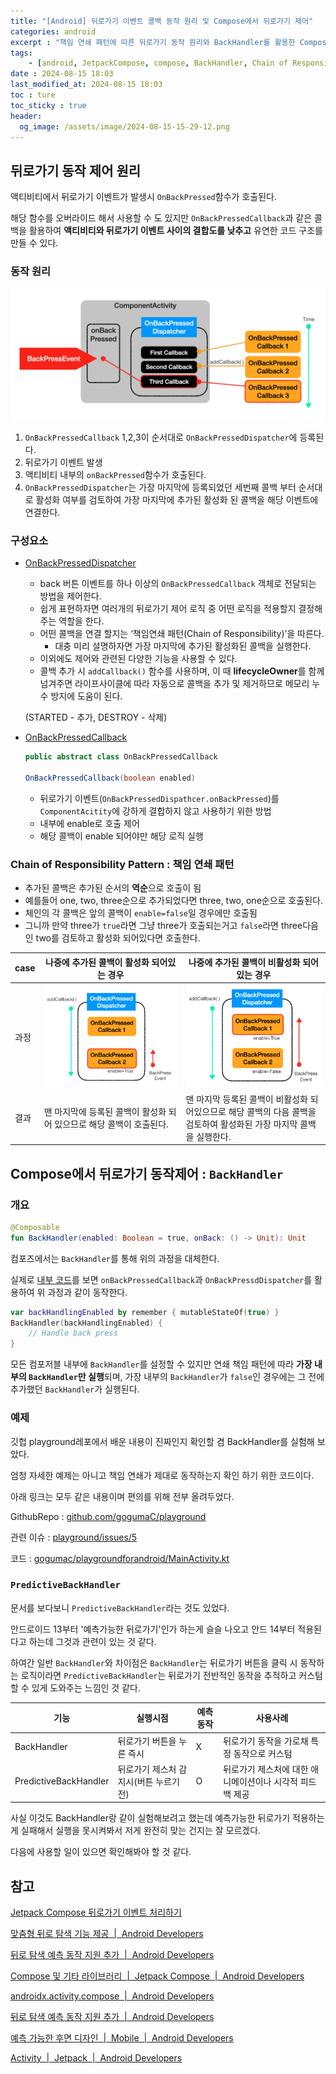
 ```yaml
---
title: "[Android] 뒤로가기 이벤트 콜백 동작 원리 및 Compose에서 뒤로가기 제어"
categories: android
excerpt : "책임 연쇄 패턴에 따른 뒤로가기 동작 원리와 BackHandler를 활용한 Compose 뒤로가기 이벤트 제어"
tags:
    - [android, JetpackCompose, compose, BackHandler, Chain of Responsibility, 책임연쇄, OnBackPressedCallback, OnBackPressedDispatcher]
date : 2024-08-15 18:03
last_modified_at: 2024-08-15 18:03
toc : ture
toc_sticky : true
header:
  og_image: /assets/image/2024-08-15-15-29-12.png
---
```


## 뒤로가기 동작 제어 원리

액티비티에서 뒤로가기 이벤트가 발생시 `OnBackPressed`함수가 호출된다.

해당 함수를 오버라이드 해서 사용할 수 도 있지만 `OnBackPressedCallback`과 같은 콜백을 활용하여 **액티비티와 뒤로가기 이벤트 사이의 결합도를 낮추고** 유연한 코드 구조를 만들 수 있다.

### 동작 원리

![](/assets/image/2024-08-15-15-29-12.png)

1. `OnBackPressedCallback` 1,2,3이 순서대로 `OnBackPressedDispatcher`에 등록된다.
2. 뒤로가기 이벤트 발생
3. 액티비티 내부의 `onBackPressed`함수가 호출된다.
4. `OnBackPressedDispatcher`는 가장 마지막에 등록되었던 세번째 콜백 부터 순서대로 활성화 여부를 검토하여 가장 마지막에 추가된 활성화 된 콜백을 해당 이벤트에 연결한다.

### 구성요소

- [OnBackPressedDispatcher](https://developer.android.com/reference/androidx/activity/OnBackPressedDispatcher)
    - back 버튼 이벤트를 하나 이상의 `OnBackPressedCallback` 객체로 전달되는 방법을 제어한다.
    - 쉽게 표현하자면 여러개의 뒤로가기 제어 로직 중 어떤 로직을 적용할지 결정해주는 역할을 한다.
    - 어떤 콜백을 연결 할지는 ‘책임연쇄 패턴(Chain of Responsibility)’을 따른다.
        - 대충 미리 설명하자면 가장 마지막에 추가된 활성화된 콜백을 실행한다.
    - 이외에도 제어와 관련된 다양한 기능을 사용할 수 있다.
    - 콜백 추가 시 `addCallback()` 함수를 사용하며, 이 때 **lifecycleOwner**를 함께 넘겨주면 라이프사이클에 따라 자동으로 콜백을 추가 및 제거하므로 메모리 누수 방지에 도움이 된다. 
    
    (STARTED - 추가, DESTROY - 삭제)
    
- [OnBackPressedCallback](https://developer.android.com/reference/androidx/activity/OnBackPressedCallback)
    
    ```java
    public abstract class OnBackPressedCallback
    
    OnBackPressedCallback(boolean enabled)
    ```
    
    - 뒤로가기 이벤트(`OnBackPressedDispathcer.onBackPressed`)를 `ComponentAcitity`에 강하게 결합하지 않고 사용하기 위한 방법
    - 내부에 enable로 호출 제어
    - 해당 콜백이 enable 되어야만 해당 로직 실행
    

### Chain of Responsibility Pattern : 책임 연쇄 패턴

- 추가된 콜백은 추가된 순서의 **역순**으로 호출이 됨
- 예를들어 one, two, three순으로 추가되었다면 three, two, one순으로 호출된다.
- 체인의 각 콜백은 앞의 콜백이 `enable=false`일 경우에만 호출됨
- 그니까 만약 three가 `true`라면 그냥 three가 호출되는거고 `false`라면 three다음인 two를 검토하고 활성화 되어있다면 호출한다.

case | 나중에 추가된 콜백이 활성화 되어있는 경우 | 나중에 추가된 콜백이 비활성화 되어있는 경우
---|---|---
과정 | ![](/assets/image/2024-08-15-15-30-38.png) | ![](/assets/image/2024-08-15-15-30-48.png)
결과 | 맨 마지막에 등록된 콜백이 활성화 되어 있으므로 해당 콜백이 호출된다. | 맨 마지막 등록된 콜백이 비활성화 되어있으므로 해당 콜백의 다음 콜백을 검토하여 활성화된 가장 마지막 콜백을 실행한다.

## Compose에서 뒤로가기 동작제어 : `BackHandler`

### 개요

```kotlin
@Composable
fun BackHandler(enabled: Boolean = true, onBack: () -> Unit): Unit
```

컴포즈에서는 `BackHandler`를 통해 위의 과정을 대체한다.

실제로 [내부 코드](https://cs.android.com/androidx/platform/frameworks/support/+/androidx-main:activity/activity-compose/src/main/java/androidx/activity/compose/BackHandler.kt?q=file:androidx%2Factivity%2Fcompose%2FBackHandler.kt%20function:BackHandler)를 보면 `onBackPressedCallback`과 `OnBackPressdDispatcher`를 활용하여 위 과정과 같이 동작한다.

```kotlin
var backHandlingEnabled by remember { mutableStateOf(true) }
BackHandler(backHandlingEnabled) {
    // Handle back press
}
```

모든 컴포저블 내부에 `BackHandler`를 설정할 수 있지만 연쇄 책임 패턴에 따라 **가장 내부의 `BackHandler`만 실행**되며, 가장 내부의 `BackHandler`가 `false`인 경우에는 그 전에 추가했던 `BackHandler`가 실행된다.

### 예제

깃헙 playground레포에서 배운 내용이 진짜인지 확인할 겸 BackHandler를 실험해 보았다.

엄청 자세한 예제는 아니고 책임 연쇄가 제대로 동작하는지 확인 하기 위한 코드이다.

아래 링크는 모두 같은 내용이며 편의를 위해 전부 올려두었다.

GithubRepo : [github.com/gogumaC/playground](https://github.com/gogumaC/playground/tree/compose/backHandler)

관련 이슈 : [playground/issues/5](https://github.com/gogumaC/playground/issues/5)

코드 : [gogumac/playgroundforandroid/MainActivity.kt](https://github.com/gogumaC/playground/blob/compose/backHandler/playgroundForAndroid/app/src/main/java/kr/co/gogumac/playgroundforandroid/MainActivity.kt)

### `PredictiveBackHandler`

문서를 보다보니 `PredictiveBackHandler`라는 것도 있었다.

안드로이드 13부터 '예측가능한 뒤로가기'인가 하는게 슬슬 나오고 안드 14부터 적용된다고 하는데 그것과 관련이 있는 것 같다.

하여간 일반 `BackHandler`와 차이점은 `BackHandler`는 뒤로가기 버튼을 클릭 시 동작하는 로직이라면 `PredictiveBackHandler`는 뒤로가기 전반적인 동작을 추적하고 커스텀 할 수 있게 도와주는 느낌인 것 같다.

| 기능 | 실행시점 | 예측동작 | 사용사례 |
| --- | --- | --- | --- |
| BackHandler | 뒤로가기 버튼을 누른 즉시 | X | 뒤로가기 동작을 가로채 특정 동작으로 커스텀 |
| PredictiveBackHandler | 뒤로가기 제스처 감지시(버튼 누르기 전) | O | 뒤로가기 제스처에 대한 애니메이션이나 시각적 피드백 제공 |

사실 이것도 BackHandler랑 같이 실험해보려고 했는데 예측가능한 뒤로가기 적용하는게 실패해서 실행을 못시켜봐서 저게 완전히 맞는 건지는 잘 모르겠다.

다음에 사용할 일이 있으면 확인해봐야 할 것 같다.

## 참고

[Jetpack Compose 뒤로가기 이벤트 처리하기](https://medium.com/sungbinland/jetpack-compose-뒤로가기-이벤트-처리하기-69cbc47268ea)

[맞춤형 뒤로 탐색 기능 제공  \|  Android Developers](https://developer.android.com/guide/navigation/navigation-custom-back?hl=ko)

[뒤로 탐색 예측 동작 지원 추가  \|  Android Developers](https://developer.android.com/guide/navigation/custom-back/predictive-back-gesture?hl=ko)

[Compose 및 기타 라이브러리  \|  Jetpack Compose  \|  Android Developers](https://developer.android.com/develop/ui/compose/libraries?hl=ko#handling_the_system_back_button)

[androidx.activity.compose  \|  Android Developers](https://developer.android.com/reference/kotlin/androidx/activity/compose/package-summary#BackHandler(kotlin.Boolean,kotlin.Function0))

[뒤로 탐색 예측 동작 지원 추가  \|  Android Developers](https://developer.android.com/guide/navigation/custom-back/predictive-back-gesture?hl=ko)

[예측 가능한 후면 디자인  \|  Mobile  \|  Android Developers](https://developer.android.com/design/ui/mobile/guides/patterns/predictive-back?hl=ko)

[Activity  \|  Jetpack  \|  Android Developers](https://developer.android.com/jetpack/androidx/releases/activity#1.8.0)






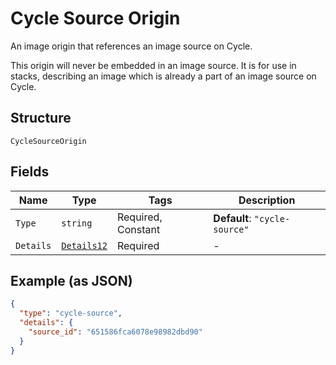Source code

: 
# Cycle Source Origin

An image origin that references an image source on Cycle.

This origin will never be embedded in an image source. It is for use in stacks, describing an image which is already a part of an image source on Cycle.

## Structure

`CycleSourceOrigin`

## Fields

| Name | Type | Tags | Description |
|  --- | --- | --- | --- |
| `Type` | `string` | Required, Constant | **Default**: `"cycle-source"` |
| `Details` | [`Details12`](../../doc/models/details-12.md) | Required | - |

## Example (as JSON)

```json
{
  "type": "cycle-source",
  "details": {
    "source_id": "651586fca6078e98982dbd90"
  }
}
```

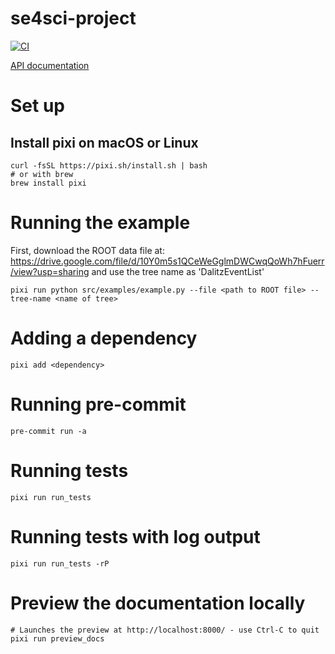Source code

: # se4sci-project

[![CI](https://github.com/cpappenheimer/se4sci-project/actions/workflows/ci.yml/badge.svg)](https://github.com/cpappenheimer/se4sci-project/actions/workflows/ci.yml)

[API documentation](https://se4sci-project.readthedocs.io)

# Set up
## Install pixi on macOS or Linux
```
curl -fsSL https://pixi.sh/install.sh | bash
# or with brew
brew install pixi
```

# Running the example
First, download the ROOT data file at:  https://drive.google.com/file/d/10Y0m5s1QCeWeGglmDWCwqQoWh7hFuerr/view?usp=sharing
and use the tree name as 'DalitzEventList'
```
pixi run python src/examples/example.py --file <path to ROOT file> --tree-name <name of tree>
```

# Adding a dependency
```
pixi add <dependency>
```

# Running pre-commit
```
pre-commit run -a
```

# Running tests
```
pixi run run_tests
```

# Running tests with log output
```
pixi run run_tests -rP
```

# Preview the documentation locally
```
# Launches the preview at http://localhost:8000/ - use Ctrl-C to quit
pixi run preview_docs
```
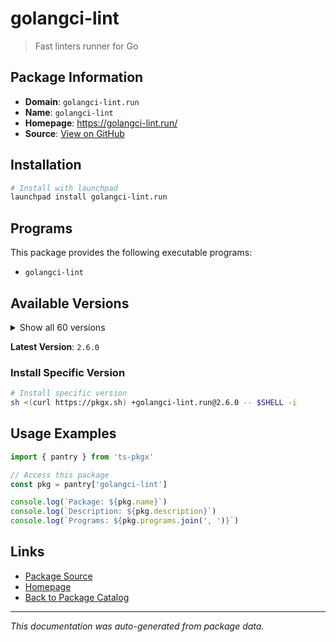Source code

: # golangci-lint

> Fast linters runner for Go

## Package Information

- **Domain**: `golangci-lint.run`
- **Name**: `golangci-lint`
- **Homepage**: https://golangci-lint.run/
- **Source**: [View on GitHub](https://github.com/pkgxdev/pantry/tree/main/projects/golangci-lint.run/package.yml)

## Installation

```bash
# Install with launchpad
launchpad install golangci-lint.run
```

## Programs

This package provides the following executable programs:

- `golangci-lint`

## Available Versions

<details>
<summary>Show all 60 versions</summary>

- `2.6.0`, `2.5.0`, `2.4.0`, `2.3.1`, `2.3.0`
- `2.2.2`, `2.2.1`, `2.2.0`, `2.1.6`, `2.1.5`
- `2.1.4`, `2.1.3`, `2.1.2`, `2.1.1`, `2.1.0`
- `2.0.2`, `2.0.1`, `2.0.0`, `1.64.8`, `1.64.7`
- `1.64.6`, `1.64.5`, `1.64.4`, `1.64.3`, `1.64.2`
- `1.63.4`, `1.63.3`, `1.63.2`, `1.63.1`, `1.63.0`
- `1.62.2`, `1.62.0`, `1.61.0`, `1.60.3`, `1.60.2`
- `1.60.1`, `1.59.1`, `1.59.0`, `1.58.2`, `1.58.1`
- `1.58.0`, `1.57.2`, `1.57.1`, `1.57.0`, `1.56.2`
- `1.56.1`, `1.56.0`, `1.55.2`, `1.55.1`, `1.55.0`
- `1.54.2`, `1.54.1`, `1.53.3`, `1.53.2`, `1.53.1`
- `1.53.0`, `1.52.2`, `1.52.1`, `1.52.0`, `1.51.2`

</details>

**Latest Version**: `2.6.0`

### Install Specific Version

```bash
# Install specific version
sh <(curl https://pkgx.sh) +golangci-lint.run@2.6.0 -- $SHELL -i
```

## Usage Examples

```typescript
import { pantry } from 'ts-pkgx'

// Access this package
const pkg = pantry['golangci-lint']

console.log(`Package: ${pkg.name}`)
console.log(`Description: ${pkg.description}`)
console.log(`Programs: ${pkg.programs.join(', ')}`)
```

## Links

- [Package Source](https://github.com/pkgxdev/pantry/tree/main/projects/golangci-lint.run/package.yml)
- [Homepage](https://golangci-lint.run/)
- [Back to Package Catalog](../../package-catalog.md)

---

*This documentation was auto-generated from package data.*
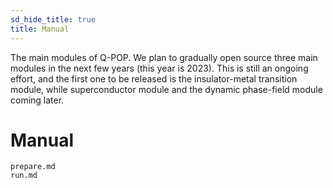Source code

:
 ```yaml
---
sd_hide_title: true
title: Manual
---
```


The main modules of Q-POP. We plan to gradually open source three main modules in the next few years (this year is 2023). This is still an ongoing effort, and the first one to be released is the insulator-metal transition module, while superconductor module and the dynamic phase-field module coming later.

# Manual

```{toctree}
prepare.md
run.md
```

:::

EXERCISE. Only lines that contain "console" are needed, so copy each of them from the data.

SOLVED EXERCISE.
console.log(`Package: ${pkg.name}`)
console.log(`Description: ${pkg.description}`)
console.log(`Programs: ${pkg.programs.join(', ')}`)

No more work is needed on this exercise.